ノーランとテテ爺、ルアン達冒険者は血みどろの頭と辺り一面に増した臭気に眉間と鼻にシワを寄せた。
「……よう。会えて嬉しいよ生ゴミ」
勿論この時、ノーランは全く歓迎していない表情と低過ぎる声音である。
『ぐぎぃぃ……っ! わ、われ、は……ぐうぅっゴミ、じゃな……!』
「うん。お前は生ゴミじゃなかったな。そこは悪かったよ」
久し振りの外の世界なのか腐り果てた……ノーラン曰くの生ゴミは、聞くに耐えない喜びの雄叫びを上げる。その中でもノーランの呟きを聞き逃さなかった焦熱龍に、ノーランは鼻で笑った。

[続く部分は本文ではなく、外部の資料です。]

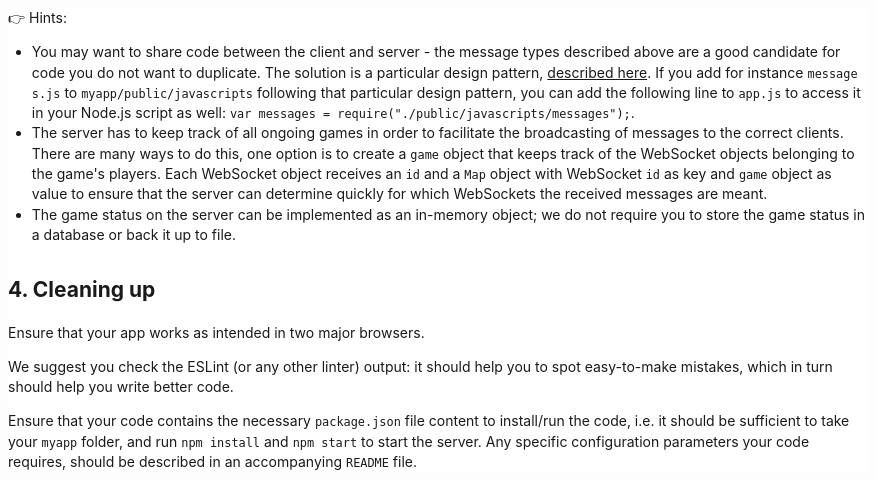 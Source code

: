 
👉 Hints:

- You may want to share code between the client and server - the message types described above are a good candidate for code you do not want to duplicate. The solution is a particular design pattern, [described here](https://medium.com/@ShamreshKhan/how-to-share-client-side-and-server-side-js-code-cc04c3422497). If you add for instance `messages.js` to `myapp/public/javascripts` following that particular design pattern, you can add the following line to `app.js` to access it in your Node.js script as well: `var messages = require("./public/javascripts/messages");`.
- The server has to keep track of all ongoing games in order to facilitate the broadcasting of messages to the correct clients. There are many ways to do this, one option is to create a `game` object that keeps track of the WebSocket objects belonging to the game's players. Each WebSocket object receives an `id` and a `Map` object with WebSocket `id` as key and `game` object as value to ensure that the server can determine quickly for which WebSockets the received messages are meant.
- The game status on the server can be implemented as an in-memory object; we do not require you to store the game status in a database or back it up to file.

## 4. Cleaning up

Ensure that your app works as intended in two major browsers.

We suggest you check the ESLint (or any other linter) output: it should help you to spot easy-to-make mistakes, which in turn should help you write better code. 

Ensure that your code contains the necessary `package.json` file content to install/run the code, i.e. it should be sufficient to take your `myapp` folder, and run `npm install` and `npm start` to start the server. Any specific configuration parameters your code requires, should be described in an accompanying `README` file.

弱り切って地面に巨体を転がした焦熱龍へ、ノーランは慈愛ある優しい微笑み……ではなく。
嘲笑混じりの顔を向けた。
「お前、その生ゴミに竜核ごと腑喰われ尽くされたから、そろそろ死ぬだろ」
断定の言葉に、焦熱龍は押し黙る。
その姿を見て、ノーランは眉間のシワを深くした。
「おいおい図星かよ。俺を喰うか、殺されるかしたかったって? ……巫山戯てんのか?」
『ぐ、りゅ……』
「見ろよ。外に出ちまってるようるっせぇ生ゴミ。つまり時間切れだろ? 俺は不完全燃焼だろ? お前は死んでおさらばで、俺の不戦勝で終わりだろ? ……そんな勝利を喜ぶクソに見えんのか、この俺が」
『……ぐすっ』
ノーランの言う通り、今の焦熱龍は余命幾ばくもない残り滓だった。
ノーランとの再戦……求愛する為に焦熱龍は傷が癒えてから直ぐに力を求め己の進化を目指した。しかしその結果、挑んだ相手に破れ力も体も命も搾取された。それだけが事実。焦熱龍が、相手の力量を見誤った敗者だっただけの事。
モンスターの世界は弱肉強食。弱ければ喰い殺され勝者の糧とされるのが定めである。弱かった自身が悪いのだと焦熱龍は知っていたし、竜種の性が目覚めつつあるノーランの怒りは当然なのも知っていた。
天に向け雄叫びを上げるノーラン曰くの生ゴミとは逆に、地に頭を付け身動き一つ取れなくなった焦熱龍は近くなった距離で愛して止まぬ魂を持つ男を見た。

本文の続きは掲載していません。